This is why it is important to work with a reputable agent. If you just found bunch of listings on line there is no guarantee that they are real and have been advertizded by a real estate professional.
However, to minimise your risks when you are going for a showing appointment, you can always ask a person for their license or even for a copy of their license and call their firm to check if such a person in fact works there,
If apartment is shown by the owner (it has to be a condo or a coop, or a townhouse when talking about Manhattan) - you can look up ownership documents and ask for a copy of a deed on their name. All property records are public information and can be easily verified,
You also, have the right to request identification from the person renting out the unit if you believe they might be dishonest. Finally, you can insist on meeting the person in their office space and the next time you meet with them write down the license plate for the car they are driving.

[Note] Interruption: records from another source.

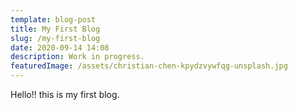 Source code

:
 ```yaml
---
template: blog-post
title: My First Blog
slug: /my-first-blog
date: 2020-09-14 14:08
description: Work in progress.
featuredImage: /assets/christian-chen-kpydzvywfqg-unsplash.jpg
---
```

Hello!! this is my first blog. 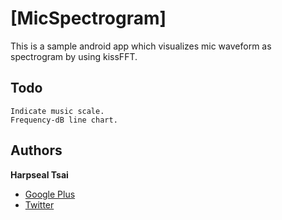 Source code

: # [MicSpectrogram]

This is a sample android app which visualizes mic waveform as spectrogram by using kissFFT.


## Todo
```
Indicate music scale.
Frequency-dB line chart.
```

## Authors

**Harpseal Tsai**

+ [Google Plus](https://plus.google.com/u/1/104780260310145497080/)
+ [Twitter](https://twitter.com/HarpsealTsai)


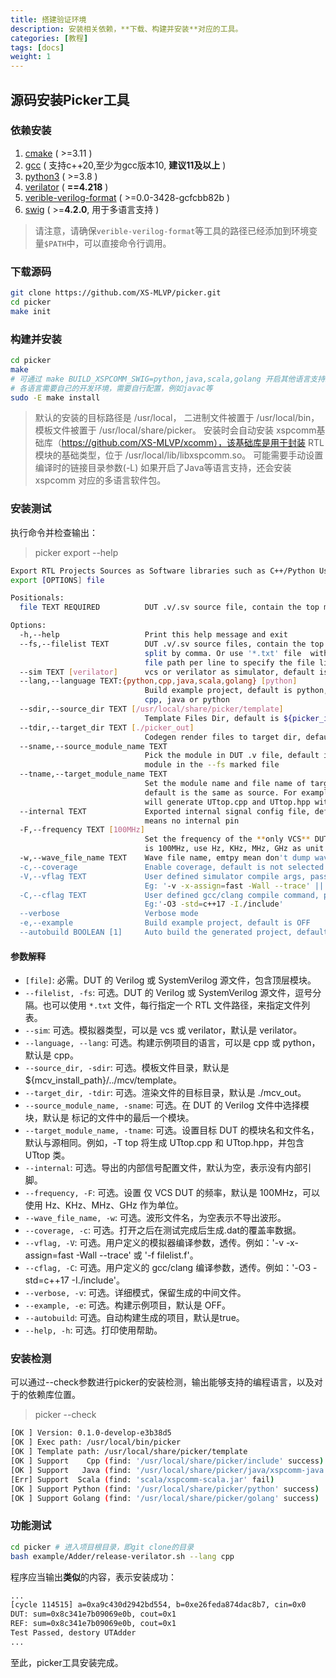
 ```yaml
---
title: 搭建验证环境
description: 安装相关依赖，**下载、构建并安装**对应的工具。
categories: [教程]
tags: [docs]
weight: 1
---
```


## 源码安装Picker工具

### 依赖安装

1.  [cmake](https://cmake.org/download/) ( >=3.11 )
2.  [gcc](https://gcc.gnu.org/) ( 支持c++20,至少为gcc版本10, **建议11及以上** )
3.  [python3](https://www.python.org/downloads/) ( >=3.8 )
4.  [verilator](https://verilator.org/guide/latest/install.html#git-quick-install) ( **==4.218** )
5.  [verible-verilog-format](https://github.com/chipsalliance/verible) ( >=0.0-3428-gcfcbb82b )
6.  [swig](http://www.swig.org/) ( >=**4.2.0**, 用于多语言支持 )

> 请注意，请确保`verible-verilog-format`等工具的路径已经添加到环境变量`$PATH`中，可以直接命令行调用。

### 下载源码

```bash
git clone https://github.com/XS-MLVP/picker.git
cd picker
make init
```

### 构建并安装

```bash
cd picker
make
# 可通过 make BUILD_XSPCOMM_SWIG=python,java,scala,golang 开启其他语言支持。
# 各语言需要自己的开发环境，需要自行配置，例如javac等
sudo -E make install
```

>默认的安装的目标路径是 /usr/local， 二进制文件被置于 /usr/local/bin，模板文件被置于 /usr/local/share/picker。
>安装时会自动安装 xspcomm基础库（https://github.com/XS-MLVP/xcomm），该基础库是用于封装 RTL 模块的基础类型，位于 /usr/local/lib/libxspcomm.so。 可能需要手动设置编译时的链接目录参数(-L)
>如果开启了Java等语言支持，还会安装 xspcomm 对应的多语言软件包。

### 安装测试

执行命令并检查输出：
>picker export --help

```bash
Export RTL Projects Sources as Software libraries such as C++/Python Usage: picker
export [OPTIONS] file

Positionals:
  file TEXT REQUIRED          DUT .v/.sv source file, contain the top module

Options:
  -h,--help                   Print this help message and exit
  --fs,--filelist TEXT        DUT .v/.sv source files, contain the top module, 
                              split by comma. Or use '*.txt' file  with one RTL 
                              file path per line to specify the file list
  --sim TEXT [verilator]      vcs or verilator as simulator, default is verilator
  --lang,--language TEXT:{python,cpp,java,scala,golang} [python] 
                              Build example project, default is python, choose 
                              cpp, java or python
  --sdir,--source_dir TEXT [/usr/local/share/picker/template] 
                              Template Files Dir, default is ${picker_install_path}/../picker/template
  --tdir,--target_dir TEXT [./picker_out] 
                              Codegen render files to target dir, default is ./picker_out
  --sname,--source_module_name TEXT
                              Pick the module in DUT .v file, default is the last 
                              module in the --fs marked file
  --tname,--target_module_name TEXT
                              Set the module name and file name of target DUT, 
                              default is the same as source. For example, --tname top, 
                              will generate UTtop.cpp and UTtop.hpp with UTtop class
  --internal TEXT             Exported internal signal config file, default is empty, 
                              means no internal pin
  -F,--frequency TEXT [100MHz] 
                              Set the frequency of the **only VCS** DUT, default 
                              is 100MHz, use Hz, KHz, MHz, GHz as unit
  -w,--wave_file_name TEXT    Wave file name, emtpy mean don't dump wave
  -c,--coverage               Enable coverage, default is not selected as OFF
  -V,--vflag TEXT             User defined simulator compile args, passthrough. 
                              Eg: '-v -x-assign=fast -Wall --trace' || '-C vcs -cc -f filelist.f'
  -C,--cflag TEXT             User defined gcc/clang compile command, passthrough. 
                              Eg:'-O3 -std=c++17 -I./include'
  --verbose                   Verbose mode
  -e,--example                Build example project, default is OFF
  --autobuild BOOLEAN [1]     Auto build the generated project, default is true
```

#### 参数解释

* `[file]`: 必需。DUT 的 Verilog 或 SystemVerilog 源文件，包含顶层模块。
* `--filelist, -fs`: 可选。DUT 的 Verilog 或 SystemVerilog 源文件，逗号分隔。也可以使用 `*.txt` 文件，每行指定一个 RTL 文件路径，来指定文件列表。
* `--sim`: 可选。模拟器类型，可以是 vcs 或 verilator，默认是 verilator。
* `--language, --lang`: 可选。构建示例项目的语言，可以是 cpp 或 python，默认是 cpp。
* `--source_dir, -sdir`: 可选。模板文件目录，默认是 ${mcv_install_path}/../mcv/template。
* `--target_dir, -tdir`: 可选。渲染文件的目标目录，默认是 ./mcv_out。
* `--source_module_name, -sname`: 可选。在 DUT 的 Verilog 文件中选择模块，默认是  标记的文件中的最后一个模块。
* `--target_module_name, -tname`: 可选。设置目标 DUT 的模块名和文件名，默认与源相同。例如，-T top 将生成 UTtop.cpp 和 UTtop.hpp，并包含 UTtop 类。
* `--internal`: 可选。导出的内部信号配置文件，默认为空，表示没有内部引脚。
* `--frequency, -F`: 可选。设置 仅 VCS DUT 的频率，默认是 100MHz，可以使用 Hz、KHz、MHz、GHz 作为单位。
* `--wave_file_name, -w`: 可选。波形文件名，为空表示不导出波形。
* `--coverage, -c`: 可选。打开之后在测试完成后生成.dat的覆盖率数据。
* `--vflag, -V`: 可选。用户定义的模拟器编译参数，透传。例如：'-v -x-assign=fast -Wall --trace' 或 '-f filelist.f'。
* `--cflag, -C`: 可选。用户定义的 gcc/clang 编译参数，透传。例如：'-O3 -std=c++17 -I./include'。
* `--verbose, -v`: 可选。详细模式，保留生成的中间文件。
* `--example, -e`: 可选。构建示例项目，默认是 OFF。
* `--autobuild`: 可选。自动构建生成的项目，默认是true。
* `--help, -h`: 可选。打印使用帮助。

### 安装检测

可以通过\--check参数进行picker的安装检测，输出能够支持的编程语言，以及对于的依赖库位置。

>picker \--check

```bash
[OK ] Version: 0.1.0-develop-e3b38d5
[OK ] Exec path: /usr/local/bin/picker
[OK ] Template path: /usr/local/share/picker/template
[OK ] Support    Cpp (find: '/usr/local/share/picker/include' success)
[OK ] Support   Java (find: '/usr/local/share/picker/java/xspcomm-java.jar' success)
[Err] Support  Scala (find: 'scala/xspcomm-scala.jar' fail)
[OK ] Support Python (find: '/usr/local/share/picker/python' success)
[OK ] Support Golang (find: '/usr/local/share/picker/golang' success)
```

### 功能测试


```bash
cd picker # 进入项目根目录，即git clone的目录
bash example/Adder/release-verilator.sh --lang cpp
```

程序应当输出**类似**的内容，表示安装成功：

```bash
...
[cycle 114515] a=0xa9c430d2942bd554, b=0xe26feda874dac8b7, cin=0x0
DUT: sum=0x8c341e7b09069e0b, cout=0x1
REF: sum=0x8c341e7b09069e0b, cout=0x1
Test Passed, destory UTAdder
...
```

至此，picker工具安装完成。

Finally, I would always strongly suggest you work with a realtor who can help to verify the legitimacy of the rental. I forgot to mention that you should also check the foreclosure status of the property before you sign the lease. This will help you to avoid scams. You can check the foreclosure status of any property in the USA for FREE at http://www.nyhousingcenter.com
If you need realtor assistance I am available 24hrs at 914-299-0420.
A common scam is that someone has a key, lets you in, shows you around, and says they need $X in cash right now to "hold" the apartment until tomorrow, or even later today, when the lease will be ready. You show up tomorrow and, of course, the scammer doesn't. For many apartments there are enough keys floating around that former tenants can sell them to scammers if they don't want to do this con directly.
Another common ploy, one I have received many calls about, is the "rental" of an apartment that is actually only for sale, and I'm the listing agent so I know. Scammers take my for-sale ad info and turn it into a rental at a great rent. Then there is always a story about why they can't meet you, but they do need you to wire a good-faith deposit to rent the apartment. Sometimes these cons show a cell phone number in New Jersey, say, but the scammer is actually overseas somewhere.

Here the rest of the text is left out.